Controlelamp grootlicht
De controlelamp gaat branden
wanneer u het grootlicht
inschakelt. De lamp knippert
wanneer u een lichtsignaal geeft.
Berichtenindicator
De controlelamp gaat branden
wanneer een nieuw bericht is
opgeslagen in de
informatiedisplay. Zie Infoberichten
(bladzijde 74).
Controlelamp oliedruk
LET OP
Hervat uw reis niet wanneer de
controlelamp gaat branden terwijl het
peil correct is. Laat het systeem
onmiddellijk door een goed opgeleide en
vakkundige monteur controleren.
Wanneer de lamp na het starten
blijft branden of oplicht tijdens
het rijden, dan duidt dit op een
storing. Breng de auto tot stilstand zodra
dit veilig kan en zet de motor af.
Controleer het motoroliepeil. Zie
Motorolie controleren (bladzijde 149).
Controlelamp
stuurbekrachtiging
De lamp gaat branden om een
storing van het
stuurbekrachtigingssysteem
aan te geven. De auto blijft bestuurbaar,
maar hiervoor is meer kracht vereist.

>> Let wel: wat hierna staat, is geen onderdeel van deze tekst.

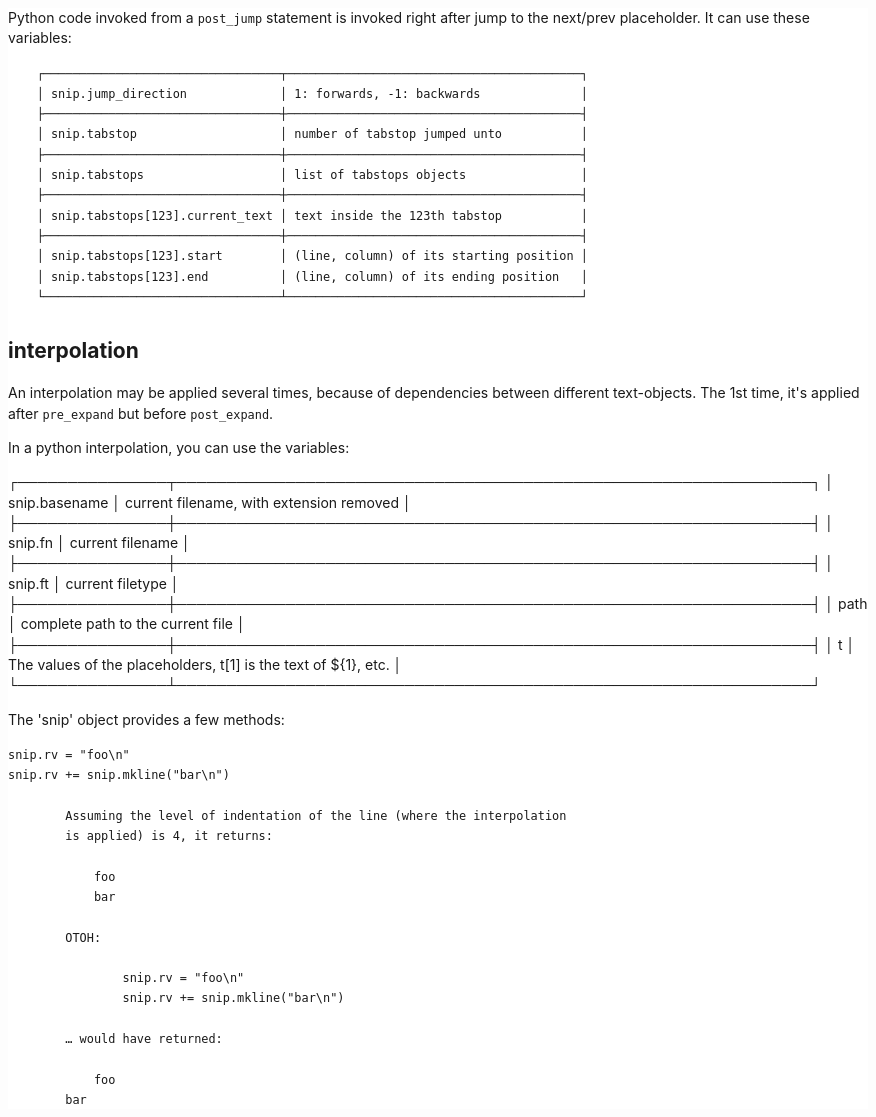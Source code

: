 Python code invoked from a `post_jump`  statement is invoked right after jump to
the next/prev placeholder. It can use these variables:

        ┌─────────────────────────────────┬─────────────────────────────────────────┐
        │ snip.jump_direction             │ 1: forwards, -1: backwards              │
        ├─────────────────────────────────┼─────────────────────────────────────────┤
        │ snip.tabstop                    │ number of tabstop jumped unto           │
        ├─────────────────────────────────┼─────────────────────────────────────────┤
        │ snip.tabstops                   │ list of tabstops objects                │
        ├─────────────────────────────────┼─────────────────────────────────────────┤
        │ snip.tabstops[123].current_text │ text inside the 123th tabstop           │
        ├─────────────────────────────────┼─────────────────────────────────────────┤
        │ snip.tabstops[123].start        │ (line, column) of its starting position │
        │ snip.tabstops[123].end          │ (line, column) of its ending position   │
        └─────────────────────────────────┴─────────────────────────────────────────┘

## interpolation

An interpolation may be applied several times, because of dependencies between
different text-objects.
The 1st time, it's applied after `pre_expand` but before `post_expand`.

In a python interpolation, you can use the variables:

   ┌───────────────┬────────────────────────────────────────────────────────────────┐
   │ snip.basename │ current filename, with extension removed                       │
   ├───────────────┼────────────────────────────────────────────────────────────────┤
   │ snip.fn       │ current filename                                               │
   ├───────────────┼────────────────────────────────────────────────────────────────┤
   │ snip.ft       │ current filetype                                               │
   ├───────────────┼────────────────────────────────────────────────────────────────┤
   │ path          │ complete path to the current file                              │
   ├───────────────┼────────────────────────────────────────────────────────────────┤
   │ t             │ The values of the placeholders, t[1] is the text of ${1}, etc. │
   └───────────────┴────────────────────────────────────────────────────────────────┘

The 'snip' object provides a few methods:

    snip.rv = "foo\n"
    snip.rv += snip.mkline("bar\n")

            Assuming the level of indentation of the line (where the interpolation
            is applied) is 4, it returns:

                foo
                bar

            OTOH:

                    snip.rv = "foo\n"
                    snip.rv += snip.mkline("bar\n")

            … would have returned:

                foo
            bar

Laat
het systeem zo snel mogelijk door een
goed opgeleide en vakkundige monteur
controleren.
Controlelamp
mistachterlichten
De controlelamp gaat branden
wanneer u de mistachterlichten
inschakelt.
Herinneringssysteem
veiligheidsgordel
Zie Waarschuwingssignaal
veiligheidsgordel (bladzijde
25).
Controlelamp schakeling
De controlelamp brandt om aan
te geven dat schakelen naar
een hogere versnelling zuiniger
is en zorgt voor een lagere CO2-uitstoot.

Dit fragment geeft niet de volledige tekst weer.